**Instructions for the task**
For the string "Universalkomma", state how many lines of the data hold it. Give nothing besides the number.

-- Opening Marker --

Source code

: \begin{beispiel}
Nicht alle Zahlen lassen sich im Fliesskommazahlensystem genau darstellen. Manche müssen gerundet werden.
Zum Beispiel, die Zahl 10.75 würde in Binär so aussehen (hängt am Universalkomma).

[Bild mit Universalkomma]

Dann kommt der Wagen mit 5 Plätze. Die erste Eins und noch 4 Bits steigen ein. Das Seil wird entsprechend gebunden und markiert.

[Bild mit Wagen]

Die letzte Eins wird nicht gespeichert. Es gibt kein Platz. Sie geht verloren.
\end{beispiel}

-- Closing Marker --
-- Opening Marker --

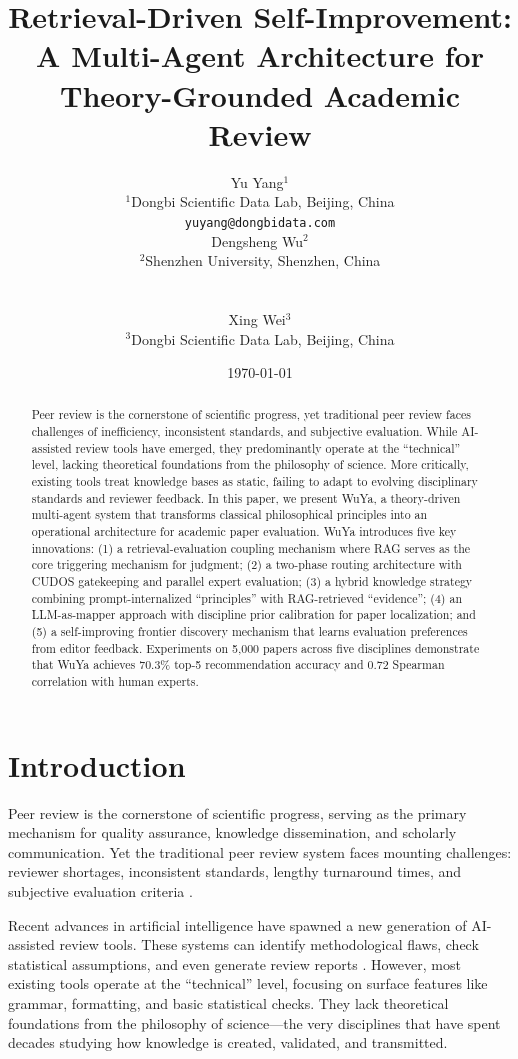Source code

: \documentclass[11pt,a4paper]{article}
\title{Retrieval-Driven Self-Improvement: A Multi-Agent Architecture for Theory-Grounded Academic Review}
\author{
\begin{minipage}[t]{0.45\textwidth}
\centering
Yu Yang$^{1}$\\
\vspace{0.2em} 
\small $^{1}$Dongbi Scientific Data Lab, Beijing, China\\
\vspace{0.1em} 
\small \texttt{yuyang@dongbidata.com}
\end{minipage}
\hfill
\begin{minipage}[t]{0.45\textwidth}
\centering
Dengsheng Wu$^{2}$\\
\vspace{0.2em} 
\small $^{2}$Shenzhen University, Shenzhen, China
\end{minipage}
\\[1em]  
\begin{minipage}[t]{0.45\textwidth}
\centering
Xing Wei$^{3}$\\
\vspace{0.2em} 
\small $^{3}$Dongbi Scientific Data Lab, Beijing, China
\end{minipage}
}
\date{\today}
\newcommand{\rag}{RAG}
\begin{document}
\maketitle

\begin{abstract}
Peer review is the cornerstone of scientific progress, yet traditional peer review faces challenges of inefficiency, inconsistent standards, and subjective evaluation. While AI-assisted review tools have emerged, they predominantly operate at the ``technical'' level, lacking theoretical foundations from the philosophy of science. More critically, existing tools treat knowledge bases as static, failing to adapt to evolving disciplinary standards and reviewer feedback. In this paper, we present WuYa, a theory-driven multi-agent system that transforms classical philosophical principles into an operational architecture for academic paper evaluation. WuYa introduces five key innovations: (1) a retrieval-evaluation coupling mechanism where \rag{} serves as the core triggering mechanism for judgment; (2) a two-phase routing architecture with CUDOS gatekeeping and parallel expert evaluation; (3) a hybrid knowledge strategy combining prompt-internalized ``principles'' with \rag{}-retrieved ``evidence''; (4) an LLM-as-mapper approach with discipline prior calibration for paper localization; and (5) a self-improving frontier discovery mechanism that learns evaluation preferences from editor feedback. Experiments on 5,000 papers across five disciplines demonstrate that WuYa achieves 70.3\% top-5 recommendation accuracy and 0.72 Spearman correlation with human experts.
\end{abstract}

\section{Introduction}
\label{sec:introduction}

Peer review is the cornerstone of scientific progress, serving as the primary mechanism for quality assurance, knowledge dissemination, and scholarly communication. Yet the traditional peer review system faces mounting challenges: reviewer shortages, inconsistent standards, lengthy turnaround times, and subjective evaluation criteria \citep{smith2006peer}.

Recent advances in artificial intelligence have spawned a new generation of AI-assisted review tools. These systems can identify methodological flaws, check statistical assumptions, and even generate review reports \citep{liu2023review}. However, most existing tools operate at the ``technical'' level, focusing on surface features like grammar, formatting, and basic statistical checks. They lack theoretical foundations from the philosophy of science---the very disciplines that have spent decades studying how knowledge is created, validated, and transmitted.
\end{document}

-- Closing Marker --

**Answer section**
2